* _REQUIRED ACTION_
In the entries that follow, find the line containing "I thought you", then output exactly every line from the first through that one.

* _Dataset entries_

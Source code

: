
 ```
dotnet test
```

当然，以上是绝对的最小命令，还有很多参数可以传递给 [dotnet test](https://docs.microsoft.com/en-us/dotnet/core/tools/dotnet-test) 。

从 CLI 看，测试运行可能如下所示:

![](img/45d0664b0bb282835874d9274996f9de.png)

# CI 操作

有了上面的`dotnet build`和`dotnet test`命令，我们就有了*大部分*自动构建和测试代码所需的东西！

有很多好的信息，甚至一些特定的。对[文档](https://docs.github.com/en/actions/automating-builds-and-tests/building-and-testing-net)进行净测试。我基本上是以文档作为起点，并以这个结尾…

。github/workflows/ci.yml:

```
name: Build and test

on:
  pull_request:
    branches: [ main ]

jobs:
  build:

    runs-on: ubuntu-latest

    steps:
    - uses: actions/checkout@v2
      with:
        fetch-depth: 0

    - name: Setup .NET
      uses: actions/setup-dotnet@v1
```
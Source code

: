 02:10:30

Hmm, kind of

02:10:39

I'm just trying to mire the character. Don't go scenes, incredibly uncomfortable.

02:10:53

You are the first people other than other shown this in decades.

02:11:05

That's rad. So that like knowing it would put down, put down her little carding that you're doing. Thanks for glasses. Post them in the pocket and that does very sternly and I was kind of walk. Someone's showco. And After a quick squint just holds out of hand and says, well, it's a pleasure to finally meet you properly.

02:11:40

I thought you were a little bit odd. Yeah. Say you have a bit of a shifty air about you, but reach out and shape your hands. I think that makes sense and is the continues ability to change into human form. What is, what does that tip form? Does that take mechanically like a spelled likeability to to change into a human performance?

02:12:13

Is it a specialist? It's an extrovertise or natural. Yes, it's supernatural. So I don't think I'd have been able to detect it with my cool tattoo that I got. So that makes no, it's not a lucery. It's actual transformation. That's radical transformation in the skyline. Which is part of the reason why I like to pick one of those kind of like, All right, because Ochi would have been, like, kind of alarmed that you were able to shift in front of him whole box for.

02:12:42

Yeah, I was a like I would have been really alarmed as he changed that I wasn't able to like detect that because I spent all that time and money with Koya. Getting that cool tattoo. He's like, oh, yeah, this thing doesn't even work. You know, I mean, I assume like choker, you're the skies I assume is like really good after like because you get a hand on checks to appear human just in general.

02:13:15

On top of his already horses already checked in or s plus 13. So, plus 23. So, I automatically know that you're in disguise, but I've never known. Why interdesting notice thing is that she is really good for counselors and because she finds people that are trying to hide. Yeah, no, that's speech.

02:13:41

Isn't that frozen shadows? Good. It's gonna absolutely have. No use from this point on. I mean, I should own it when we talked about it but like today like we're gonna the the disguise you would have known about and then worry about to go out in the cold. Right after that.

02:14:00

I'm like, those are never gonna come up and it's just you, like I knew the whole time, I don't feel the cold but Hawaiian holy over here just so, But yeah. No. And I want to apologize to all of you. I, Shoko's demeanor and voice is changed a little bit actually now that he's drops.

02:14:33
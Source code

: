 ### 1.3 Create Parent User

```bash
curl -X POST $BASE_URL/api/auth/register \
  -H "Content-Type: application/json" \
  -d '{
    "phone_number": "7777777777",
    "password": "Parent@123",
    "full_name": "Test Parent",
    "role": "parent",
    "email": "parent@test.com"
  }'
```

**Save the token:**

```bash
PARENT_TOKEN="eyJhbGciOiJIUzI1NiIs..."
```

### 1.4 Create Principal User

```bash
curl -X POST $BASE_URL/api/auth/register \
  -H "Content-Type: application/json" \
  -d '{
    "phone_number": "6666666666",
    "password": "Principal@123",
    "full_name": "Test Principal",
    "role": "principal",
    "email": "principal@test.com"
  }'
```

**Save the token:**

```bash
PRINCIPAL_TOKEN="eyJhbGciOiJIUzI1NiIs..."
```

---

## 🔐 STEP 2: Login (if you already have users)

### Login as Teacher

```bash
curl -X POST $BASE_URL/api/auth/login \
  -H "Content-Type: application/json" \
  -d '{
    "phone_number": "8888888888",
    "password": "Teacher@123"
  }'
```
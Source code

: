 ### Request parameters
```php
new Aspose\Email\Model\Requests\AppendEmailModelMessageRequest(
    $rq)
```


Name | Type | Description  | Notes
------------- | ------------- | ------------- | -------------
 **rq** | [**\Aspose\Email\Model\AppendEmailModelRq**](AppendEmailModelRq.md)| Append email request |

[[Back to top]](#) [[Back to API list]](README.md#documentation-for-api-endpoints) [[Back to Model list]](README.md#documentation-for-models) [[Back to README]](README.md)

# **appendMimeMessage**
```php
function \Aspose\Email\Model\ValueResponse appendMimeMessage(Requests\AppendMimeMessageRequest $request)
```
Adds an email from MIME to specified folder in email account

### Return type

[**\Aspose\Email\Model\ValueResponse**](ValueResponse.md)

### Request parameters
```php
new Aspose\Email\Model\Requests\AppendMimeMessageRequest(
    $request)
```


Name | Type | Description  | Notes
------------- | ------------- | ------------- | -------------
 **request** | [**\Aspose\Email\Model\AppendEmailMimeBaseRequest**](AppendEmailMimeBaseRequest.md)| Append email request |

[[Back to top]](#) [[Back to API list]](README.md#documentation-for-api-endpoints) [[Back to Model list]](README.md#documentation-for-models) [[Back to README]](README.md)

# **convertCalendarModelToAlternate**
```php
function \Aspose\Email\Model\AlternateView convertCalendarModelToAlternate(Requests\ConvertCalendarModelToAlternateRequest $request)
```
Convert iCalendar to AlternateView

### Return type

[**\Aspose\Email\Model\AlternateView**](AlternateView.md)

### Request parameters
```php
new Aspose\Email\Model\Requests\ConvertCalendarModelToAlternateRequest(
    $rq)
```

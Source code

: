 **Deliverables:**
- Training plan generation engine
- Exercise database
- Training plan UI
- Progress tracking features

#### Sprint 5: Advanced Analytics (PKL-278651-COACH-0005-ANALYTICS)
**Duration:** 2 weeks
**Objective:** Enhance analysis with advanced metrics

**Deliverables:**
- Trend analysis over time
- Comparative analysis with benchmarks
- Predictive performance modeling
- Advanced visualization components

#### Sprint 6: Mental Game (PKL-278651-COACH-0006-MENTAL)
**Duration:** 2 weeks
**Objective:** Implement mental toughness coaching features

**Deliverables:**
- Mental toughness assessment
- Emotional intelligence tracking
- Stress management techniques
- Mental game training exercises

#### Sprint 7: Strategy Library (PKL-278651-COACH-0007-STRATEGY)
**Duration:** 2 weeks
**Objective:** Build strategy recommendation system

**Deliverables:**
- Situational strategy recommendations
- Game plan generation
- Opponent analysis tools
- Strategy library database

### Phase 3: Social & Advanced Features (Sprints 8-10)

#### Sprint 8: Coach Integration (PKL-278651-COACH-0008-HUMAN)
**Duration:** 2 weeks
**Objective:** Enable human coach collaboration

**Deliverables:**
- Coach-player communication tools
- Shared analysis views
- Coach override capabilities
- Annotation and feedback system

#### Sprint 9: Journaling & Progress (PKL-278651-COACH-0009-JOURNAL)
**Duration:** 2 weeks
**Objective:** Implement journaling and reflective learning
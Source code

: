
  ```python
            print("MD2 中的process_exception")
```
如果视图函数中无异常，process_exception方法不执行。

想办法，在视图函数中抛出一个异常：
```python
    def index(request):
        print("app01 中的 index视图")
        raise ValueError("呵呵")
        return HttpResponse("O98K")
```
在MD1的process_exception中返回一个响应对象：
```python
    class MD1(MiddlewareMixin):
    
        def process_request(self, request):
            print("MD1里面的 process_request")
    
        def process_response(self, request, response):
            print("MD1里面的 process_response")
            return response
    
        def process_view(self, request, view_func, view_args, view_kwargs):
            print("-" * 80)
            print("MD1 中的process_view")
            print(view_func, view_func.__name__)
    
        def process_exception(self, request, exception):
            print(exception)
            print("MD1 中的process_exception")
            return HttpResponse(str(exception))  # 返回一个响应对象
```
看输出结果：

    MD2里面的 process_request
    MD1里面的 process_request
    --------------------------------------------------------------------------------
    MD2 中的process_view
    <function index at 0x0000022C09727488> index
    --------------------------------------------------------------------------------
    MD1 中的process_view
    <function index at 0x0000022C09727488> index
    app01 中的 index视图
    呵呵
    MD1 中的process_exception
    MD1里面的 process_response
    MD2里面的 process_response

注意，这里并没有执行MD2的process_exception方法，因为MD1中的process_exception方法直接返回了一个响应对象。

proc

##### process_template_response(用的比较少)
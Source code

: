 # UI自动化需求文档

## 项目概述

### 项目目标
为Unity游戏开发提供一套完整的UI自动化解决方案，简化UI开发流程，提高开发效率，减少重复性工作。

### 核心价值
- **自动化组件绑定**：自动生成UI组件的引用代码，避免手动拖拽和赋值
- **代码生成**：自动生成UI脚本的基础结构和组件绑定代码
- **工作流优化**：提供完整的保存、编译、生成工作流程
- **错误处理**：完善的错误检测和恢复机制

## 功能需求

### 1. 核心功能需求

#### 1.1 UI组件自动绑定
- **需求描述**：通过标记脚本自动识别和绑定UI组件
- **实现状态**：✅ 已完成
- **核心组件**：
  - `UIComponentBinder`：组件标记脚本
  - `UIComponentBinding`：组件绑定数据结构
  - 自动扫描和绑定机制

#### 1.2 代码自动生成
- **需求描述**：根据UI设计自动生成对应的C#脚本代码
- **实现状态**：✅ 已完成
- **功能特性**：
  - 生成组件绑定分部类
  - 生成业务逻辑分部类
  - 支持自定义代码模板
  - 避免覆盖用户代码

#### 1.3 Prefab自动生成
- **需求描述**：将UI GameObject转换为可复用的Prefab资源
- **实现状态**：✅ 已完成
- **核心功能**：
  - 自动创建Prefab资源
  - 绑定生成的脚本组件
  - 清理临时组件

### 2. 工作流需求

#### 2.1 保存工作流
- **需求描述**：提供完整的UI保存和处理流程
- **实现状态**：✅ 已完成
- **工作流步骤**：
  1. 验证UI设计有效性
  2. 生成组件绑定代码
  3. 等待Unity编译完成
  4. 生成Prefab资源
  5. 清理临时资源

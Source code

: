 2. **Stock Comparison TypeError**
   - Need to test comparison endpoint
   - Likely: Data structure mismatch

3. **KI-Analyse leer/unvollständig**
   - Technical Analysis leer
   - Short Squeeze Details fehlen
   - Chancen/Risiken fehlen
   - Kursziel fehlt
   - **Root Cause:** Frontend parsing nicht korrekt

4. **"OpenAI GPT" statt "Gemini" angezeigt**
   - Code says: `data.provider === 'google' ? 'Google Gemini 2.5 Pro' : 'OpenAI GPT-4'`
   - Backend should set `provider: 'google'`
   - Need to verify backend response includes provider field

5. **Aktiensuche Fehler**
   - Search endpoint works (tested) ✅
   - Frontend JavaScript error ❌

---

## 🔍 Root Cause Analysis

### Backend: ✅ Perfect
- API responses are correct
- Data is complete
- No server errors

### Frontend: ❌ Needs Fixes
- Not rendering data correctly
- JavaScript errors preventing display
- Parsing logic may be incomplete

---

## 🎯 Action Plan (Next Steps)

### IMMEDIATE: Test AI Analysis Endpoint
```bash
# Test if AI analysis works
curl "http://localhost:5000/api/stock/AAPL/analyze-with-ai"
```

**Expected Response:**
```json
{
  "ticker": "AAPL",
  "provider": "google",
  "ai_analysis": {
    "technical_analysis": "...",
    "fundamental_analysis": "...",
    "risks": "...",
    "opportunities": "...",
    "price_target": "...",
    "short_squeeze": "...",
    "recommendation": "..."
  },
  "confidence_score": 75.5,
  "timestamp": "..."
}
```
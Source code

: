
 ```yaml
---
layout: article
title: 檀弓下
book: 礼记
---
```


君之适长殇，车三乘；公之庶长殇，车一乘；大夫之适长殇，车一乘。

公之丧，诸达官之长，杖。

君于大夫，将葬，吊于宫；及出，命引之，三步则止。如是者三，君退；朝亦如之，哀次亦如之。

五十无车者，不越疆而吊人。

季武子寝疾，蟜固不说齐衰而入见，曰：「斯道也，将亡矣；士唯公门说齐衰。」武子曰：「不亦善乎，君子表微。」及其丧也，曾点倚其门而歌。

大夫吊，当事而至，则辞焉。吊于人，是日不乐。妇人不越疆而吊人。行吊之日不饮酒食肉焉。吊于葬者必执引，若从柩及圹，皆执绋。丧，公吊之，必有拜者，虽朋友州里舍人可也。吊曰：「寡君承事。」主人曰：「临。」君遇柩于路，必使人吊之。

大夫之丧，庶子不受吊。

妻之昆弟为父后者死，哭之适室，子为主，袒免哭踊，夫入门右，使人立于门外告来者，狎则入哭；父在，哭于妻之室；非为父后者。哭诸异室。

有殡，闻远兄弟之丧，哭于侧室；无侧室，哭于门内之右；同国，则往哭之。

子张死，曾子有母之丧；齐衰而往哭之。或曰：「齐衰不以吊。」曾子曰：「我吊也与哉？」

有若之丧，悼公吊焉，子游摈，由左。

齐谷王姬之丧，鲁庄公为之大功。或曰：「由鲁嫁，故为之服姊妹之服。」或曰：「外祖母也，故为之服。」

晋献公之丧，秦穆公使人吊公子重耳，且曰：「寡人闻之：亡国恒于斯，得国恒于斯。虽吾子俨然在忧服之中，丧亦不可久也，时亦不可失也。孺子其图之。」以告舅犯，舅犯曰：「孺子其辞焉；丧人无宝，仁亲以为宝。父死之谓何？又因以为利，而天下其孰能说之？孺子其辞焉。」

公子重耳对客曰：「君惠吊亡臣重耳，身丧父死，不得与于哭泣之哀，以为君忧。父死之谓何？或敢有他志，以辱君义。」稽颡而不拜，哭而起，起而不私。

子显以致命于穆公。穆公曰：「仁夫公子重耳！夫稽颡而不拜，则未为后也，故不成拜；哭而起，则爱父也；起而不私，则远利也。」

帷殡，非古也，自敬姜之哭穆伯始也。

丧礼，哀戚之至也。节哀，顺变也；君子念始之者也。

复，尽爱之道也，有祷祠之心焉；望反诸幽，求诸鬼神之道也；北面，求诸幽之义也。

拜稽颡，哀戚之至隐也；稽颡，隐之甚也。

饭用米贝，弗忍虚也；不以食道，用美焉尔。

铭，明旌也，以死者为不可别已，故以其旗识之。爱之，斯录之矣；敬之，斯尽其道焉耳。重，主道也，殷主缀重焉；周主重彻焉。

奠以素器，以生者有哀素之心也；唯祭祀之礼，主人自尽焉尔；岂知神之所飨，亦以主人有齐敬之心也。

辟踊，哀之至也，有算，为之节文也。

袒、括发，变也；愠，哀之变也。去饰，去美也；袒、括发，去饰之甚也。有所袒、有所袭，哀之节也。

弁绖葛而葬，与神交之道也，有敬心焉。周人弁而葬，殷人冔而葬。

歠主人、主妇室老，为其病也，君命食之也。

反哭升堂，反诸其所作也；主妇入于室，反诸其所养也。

* _ANSWER FOR THIS EXERCISE_
Source code

:
 ```
dotnet test
```

当然，以上是绝对的最小命令，还有很多参数可以传递给 [dotnet test](https://docs.microsoft.com/en-us/dotnet/core/tools/dotnet-test) 。

从 CLI 看，测试运行可能如下所示:

![](img/45d0664b0bb282835874d9274996f9de.png)

# CI 操作

有了上面的`dotnet build`和`dotnet test`命令，我们就有了*大部分*自动构建和测试代码所需的东西！

有很多好的信息，甚至一些特定的。对[文档](https://docs.github.com/en/actions/automating-builds-and-tests/building-and-testing-net)进行净测试。我基本上是以文档作为起点，并以这个结尾…

。github/workflows/ci.yml:

```
name: Build and test

on:
  pull_request:
    branches: [ main ]

jobs:
  build:

    runs-on: ubuntu-latest

    steps:
    - uses: actions/checkout@v2
      with:
        fetch-depth: 0

    - name: Setup .NET
      uses: actions/setup-dotnet@v1
```
Source code

: 02:10:30

Hmm, kind of

02:10:39

I'm just trying to mire the character. Don't go scenes, incredibly uncomfortable.

02:10:53

You are the first people other than other shown this in decades.

02:11:05

That's rad. So that like knowing it would put down, put down her little carding that you're doing. Thanks for glasses. Post them in the pocket and that does very sternly and I was kind of walk. Someone's showco. And After a quick squint just holds out of hand and says, well, it's a pleasure to finally meet you properly.

02:11:40

I thought you were a little bit odd. Yeah. Say you have a bit of a shifty air about you, but reach out and shape your hands. I think that makes sense and is the continues ability to change into human form. What is, what does that tip form? Does that take mechanically like a spelled likeability to to change into a human performance?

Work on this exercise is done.